Data items:

————

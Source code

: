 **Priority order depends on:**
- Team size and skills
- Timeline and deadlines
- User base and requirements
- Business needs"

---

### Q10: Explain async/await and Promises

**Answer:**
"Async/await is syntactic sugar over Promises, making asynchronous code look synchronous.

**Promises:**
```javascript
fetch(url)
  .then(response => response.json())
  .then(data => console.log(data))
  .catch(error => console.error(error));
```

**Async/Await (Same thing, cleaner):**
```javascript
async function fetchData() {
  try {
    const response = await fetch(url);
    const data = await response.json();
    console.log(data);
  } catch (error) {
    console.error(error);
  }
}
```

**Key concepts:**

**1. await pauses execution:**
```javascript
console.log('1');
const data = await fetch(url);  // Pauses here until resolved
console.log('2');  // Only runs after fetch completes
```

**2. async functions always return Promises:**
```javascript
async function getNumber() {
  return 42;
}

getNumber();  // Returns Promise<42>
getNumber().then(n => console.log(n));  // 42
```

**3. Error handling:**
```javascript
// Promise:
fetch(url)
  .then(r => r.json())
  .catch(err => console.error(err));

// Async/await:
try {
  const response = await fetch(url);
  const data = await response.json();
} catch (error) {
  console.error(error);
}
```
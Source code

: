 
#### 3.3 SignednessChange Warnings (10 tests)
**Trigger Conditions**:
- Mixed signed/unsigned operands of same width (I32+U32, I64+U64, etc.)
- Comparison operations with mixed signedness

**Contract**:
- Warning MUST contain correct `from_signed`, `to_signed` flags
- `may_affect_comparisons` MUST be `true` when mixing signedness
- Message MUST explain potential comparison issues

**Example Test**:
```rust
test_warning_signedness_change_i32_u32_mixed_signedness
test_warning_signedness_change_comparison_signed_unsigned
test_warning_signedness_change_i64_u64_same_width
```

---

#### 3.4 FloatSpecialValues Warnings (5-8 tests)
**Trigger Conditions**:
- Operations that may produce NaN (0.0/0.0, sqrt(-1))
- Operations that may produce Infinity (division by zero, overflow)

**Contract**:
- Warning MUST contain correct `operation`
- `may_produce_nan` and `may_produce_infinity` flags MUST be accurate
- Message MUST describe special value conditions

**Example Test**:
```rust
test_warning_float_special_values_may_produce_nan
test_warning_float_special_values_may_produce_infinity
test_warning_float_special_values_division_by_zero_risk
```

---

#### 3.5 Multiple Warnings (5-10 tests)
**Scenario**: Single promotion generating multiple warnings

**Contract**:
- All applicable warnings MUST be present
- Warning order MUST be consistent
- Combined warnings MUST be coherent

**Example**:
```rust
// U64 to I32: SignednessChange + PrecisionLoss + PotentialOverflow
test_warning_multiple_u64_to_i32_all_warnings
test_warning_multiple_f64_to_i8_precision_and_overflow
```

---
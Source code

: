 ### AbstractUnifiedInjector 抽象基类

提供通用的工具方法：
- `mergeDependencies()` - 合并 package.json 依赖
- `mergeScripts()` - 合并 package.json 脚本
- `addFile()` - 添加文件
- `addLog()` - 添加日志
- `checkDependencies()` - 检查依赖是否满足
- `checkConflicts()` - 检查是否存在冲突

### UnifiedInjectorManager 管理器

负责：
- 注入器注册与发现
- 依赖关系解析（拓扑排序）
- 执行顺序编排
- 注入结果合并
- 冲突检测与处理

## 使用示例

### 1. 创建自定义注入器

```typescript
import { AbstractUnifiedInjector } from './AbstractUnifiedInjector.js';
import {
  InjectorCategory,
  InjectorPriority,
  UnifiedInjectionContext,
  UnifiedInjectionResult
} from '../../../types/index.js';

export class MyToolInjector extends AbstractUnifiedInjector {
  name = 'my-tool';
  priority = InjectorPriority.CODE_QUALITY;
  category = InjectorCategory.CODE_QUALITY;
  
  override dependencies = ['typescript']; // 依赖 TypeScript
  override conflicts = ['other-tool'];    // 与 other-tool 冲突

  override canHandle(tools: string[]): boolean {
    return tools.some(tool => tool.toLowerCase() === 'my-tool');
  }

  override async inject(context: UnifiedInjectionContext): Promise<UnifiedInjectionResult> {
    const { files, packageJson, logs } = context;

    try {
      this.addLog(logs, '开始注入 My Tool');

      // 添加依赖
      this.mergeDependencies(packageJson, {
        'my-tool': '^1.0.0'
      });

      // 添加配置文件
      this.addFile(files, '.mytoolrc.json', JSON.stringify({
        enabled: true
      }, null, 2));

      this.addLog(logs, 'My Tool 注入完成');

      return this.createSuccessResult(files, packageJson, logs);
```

————

● **Task instructions**
Would you reproduce all the entries exactly?

● **Solution below**
Source code

: **Priority order depends on:**
- Team size and skills
- Timeline and deadlines
- User base and requirements
- Business needs"

---

### Q10: Explain async/await and Promises

**Answer:**
"Async/await is syntactic sugar over Promises, making asynchronous code look synchronous.

**Promises:**
```javascript
fetch(url)
  .then(response => response.json())
  .then(data => console.log(data))
  .catch(error => console.error(error));
```

**Async/Await (Same thing, cleaner):**
```javascript
async function fetchData() {
  try {
    const response = await fetch(url);
    const data = await response.json();
    console.log(data);
  } catch (error) {
    console.error(error);
  }
}
```

**Key concepts:**

**1. await pauses execution:**
```javascript
console.log('1');
const data = await fetch(url);  // Pauses here until resolved
console.log('2');  // Only runs after fetch completes
```

**2. async functions always return Promises:**
```javascript
async function getNumber() {
  return 42;
}

getNumber();  // Returns Promise<42>
getNumber().then(n => console.log(n));  // 42
```

**3. Error handling:**
```javascript
// Promise:
fetch(url)
  .then(r => r.json())
  .catch(err => console.error(err));

// Async/await:
try {
  const response = await fetch(url);
  const data = await response.json();
} catch (error) {
  console.error(error);
}
```
Source code

: 
#### 3.3 SignednessChange Warnings (10 tests)
**Trigger Conditions**:
- Mixed signed/unsigned operands of same width (I32+U32, I64+U64, etc.)
- Comparison operations with mixed signedness

**Contract**:
- Warning MUST contain correct `from_signed`, `to_signed` flags
- `may_affect_comparisons` MUST be `true` when mixing signedness
- Message MUST explain potential comparison issues

**Example Test**:
```rust
test_warning_signedness_change_i32_u32_mixed_signedness
test_warning_signedness_change_comparison_signed_unsigned
test_warning_signedness_change_i64_u64_same_width
```

---

#### 3.4 FloatSpecialValues Warnings (5-8 tests)
**Trigger Conditions**:
- Operations that may produce NaN (0.0/0.0, sqrt(-1))
- Operations that may produce Infinity (division by zero, overflow)

**Contract**:
- Warning MUST contain correct `operation`
- `may_produce_nan` and `may_produce_infinity` flags MUST be accurate
- Message MUST describe special value conditions

**Example Test**:
```rust
test_warning_float_special_values_may_produce_nan
test_warning_float_special_values_may_produce_infinity
test_warning_float_special_values_division_by_zero_risk
```

---

#### 3.5 Multiple Warnings (5-10 tests)
**Scenario**: Single promotion generating multiple warnings

**Contract**:
- All applicable warnings MUST be present
- Warning order MUST be consistent
- Combined warnings MUST be coherent

**Example**:
```rust
// U64 to I32: SignednessChange + PrecisionLoss + PotentialOverflow
test_warning_multiple_u64_to_i32_all_warnings
test_warning_multiple_f64_to_i8_precision_and_overflow
```

---
Source code

: ### AbstractUnifiedInjector 抽象基类

提供通用的工具方法：
- `mergeDependencies()` - 合并 package.json 依赖
- `mergeScripts()` - 合并 package.json 脚本
- `addFile()` - 添加文件
- `addLog()` - 添加日志
- `checkDependencies()` - 检查依赖是否满足
- `checkConflicts()` - 检查是否存在冲突

### UnifiedInjectorManager 管理器

负责：
- 注入器注册与发现
- 依赖关系解析（拓扑排序）
- 执行顺序编排
- 注入结果合并
- 冲突检测与处理

## 使用示例

### 1. 创建自定义注入器

```typescript
import { AbstractUnifiedInjector } from './AbstractUnifiedInjector.js';
import {
  InjectorCategory,
  InjectorPriority,
  UnifiedInjectionContext,
  UnifiedInjectionResult
} from '../../../types/index.js';

export class MyToolInjector extends AbstractUnifiedInjector {
  name = 'my-tool';
  priority = InjectorPriority.CODE_QUALITY;
  category = InjectorCategory.CODE_QUALITY;
  
  override dependencies = ['typescript']; // 依赖 TypeScript
  override conflicts = ['other-tool'];    // 与 other-tool 冲突

  override canHandle(tools: string[]): boolean {
    return tools.some(tool => tool.toLowerCase() === 'my-tool');
  }

  override async inject(context: UnifiedInjectionContext): Promise<UnifiedInjectionResult> {
    const { files, packageJson, logs } = context;

    try {
      this.addLog(logs, '开始注入 My Tool');

      // 添加依赖
      this.mergeDependencies(packageJson, {
        'my-tool': '^1.0.0'
      });

      // 添加配置文件
      this.addFile(files, '.mytoolrc.json', JSON.stringify({
        enabled: true
      }, null, 2));

      this.addLog(logs, 'My Tool 注入完成');

      return this.createSuccessResult(files, packageJson, logs);
```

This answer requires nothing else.